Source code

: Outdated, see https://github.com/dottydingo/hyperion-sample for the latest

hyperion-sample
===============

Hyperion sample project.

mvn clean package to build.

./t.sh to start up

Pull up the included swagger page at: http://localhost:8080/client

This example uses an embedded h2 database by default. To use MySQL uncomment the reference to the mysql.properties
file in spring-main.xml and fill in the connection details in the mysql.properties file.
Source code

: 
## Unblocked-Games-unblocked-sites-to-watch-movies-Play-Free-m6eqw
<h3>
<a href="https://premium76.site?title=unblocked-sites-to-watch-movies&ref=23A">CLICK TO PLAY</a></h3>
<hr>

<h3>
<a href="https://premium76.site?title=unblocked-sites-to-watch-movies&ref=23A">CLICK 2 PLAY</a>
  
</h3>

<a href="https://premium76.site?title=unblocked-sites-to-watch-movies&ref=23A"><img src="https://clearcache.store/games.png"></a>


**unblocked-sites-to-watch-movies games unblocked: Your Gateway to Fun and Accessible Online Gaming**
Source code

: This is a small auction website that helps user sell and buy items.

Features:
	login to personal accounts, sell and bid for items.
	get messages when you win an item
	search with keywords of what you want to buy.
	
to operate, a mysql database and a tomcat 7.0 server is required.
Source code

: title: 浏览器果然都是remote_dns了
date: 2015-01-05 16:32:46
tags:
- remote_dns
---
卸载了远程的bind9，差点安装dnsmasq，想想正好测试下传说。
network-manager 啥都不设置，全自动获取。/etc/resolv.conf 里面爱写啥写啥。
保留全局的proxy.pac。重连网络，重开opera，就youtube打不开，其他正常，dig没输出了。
- - - - - - -
• Exercise objective:
Print each entry above word for word, leaving none out.

• Result for this exercise:
Source code

: Outdated, see https://github.com/dottydingo/hyperion-sample for the latest

hyperion-sample
===============

Hyperion sample project.

mvn clean package to build.

./t.sh to start up

Pull up the included swagger page at: http://localhost:8080/client

This example uses an embedded h2 database by default. To use MySQL uncomment the reference to the mysql.properties
file in spring-main.xml and fill in the connection details in the mysql.properties file.
Source code

: 
## Unblocked-Games-unblocked-sites-to-watch-movies-Play-Free-m6eqw
<h3>
<a href="https://premium76.site?title=unblocked-sites-to-watch-movies&ref=23A">CLICK TO PLAY</a></h3>
<hr>

<h3>
<a href="https://premium76.site?title=unblocked-sites-to-watch-movies&ref=23A">CLICK 2 PLAY</a>
  
</h3>

<a href="https://premium76.site?title=unblocked-sites-to-watch-movies&ref=23A"><img src="https://clearcache.store/games.png"></a>


**unblocked-sites-to-watch-movies games unblocked: Your Gateway to Fun and Accessible Online Gaming**
Source code

: This is a small auction website that helps user sell and buy items.

Features:
	login to personal accounts, sell and bid for items.
	get messages when you win an item
	search with keywords of what you want to buy.
	
to operate, a mysql database and a tomcat 7.0 server is required.
Source code

: title: 浏览器果然都是remote_dns了
date: 2015-01-05 16:32:46
tags:
- remote_dns
---
卸载了远程的bind9，差点安装dnsmasq，想想正好测试下传说。
network-manager 啥都不设置，全自动获取。/etc/resolv.conf 里面爱写啥写啥。
保留全局的proxy.pac。重连网络，重开opera，就youtube打不开，其他正常，dig没输出了。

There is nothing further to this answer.